Diet
can strongly influence how long you live and your
reproductive success, but now scientists have discovered
that what works for males can be very different for
females.
In the first study of its kind, the researchers
have shown that gender plays a major role in determining
which diet is better suited to promoting longer life
or better reproductive success.
In the evolutionary "battle of the sexes",
traits that benefit males are costly when expressed
in females and vice versa. This conflict may have
implications for human diet, aging and reproduction,
says a team of scientists from UNSW, the University
of Sydney and Massey University.
"When it comes to choosing the right diet, we
need to look more closely to the individual, their
sex and their reproductive stage in life," says
Associate Professor Rob Brooks, Director of the Evolution
and Ecology Research Centre at the University of New
South Wales. "It may be, for example, that women
in their child-bearing years need a different diet
to those who are post-menopausal.
"It also underlines the important lesson that
what we want to eat or, if you like, what we're programmed
to eat, is not necessarily best for us." The
researchers are conducting long-term studies on Australian
black field crickets and have discovered that the
lifespan of both males and females is maximised on
high-carbohydrate, low-protein diets, they say in
the latest issue of Current Biology.
But reproductive success differs dramatically between
the sexes when the carbohydrate-protein balance is
changed: males live longest and have the greatest
reproductive success with a diet that favours carbohydrates
to protein by eight-to-one, whereas females have greatest
success when the ratio is just one-to-one.

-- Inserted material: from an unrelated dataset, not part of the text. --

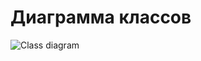 # Диаграмма классов

![Class diagram ](https://github.com/Kyrsor/Alien-Invasion/blob/master/Images/Diagrams/Class1.png)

Given a
choice, however, females eat only a small amount more
protein than males. The shared ability to sense and
choose food dooms both males and females to eat a
diet that is a compromise between what is best for
each sex.
"Male and female crickets maximise their fitness
on different diets," says UNSW's Dr Alexei Maklakov,
the study's lead author. "Despite that, the dietary
preferences of the sexes are very similar. Instead
of selecting foods in a sex-specific manner, males
and females select 'intermediate' diets that are less
than optimal for both sexes.
The researchers believe the sexes share most of their
genes and this fact can constrain the evolution of
sex differences in traits such as diet choice, because
many of the same genes are likely to be responsible
for trait expression in both sexes.
Significance for humans -- "Men and women invest
differently in reproduction, a difference that is
even more marked than that between male and female
crickets," says Rob Brooks. "Think of the
tremendous amounts of energy and protein required
of a mother in carrying a baby to term and breastfeeding.
We also know that men and women need to eat different
diets - think of the careful attention we pay to what
expectant mothers eat.
"What men and women need to eat might be more
dramatically different than we had realised. However,
men and women eat very similar diets and our results
suggest that our tastes and food preferences could
be a shared compromise, as they are in crickets."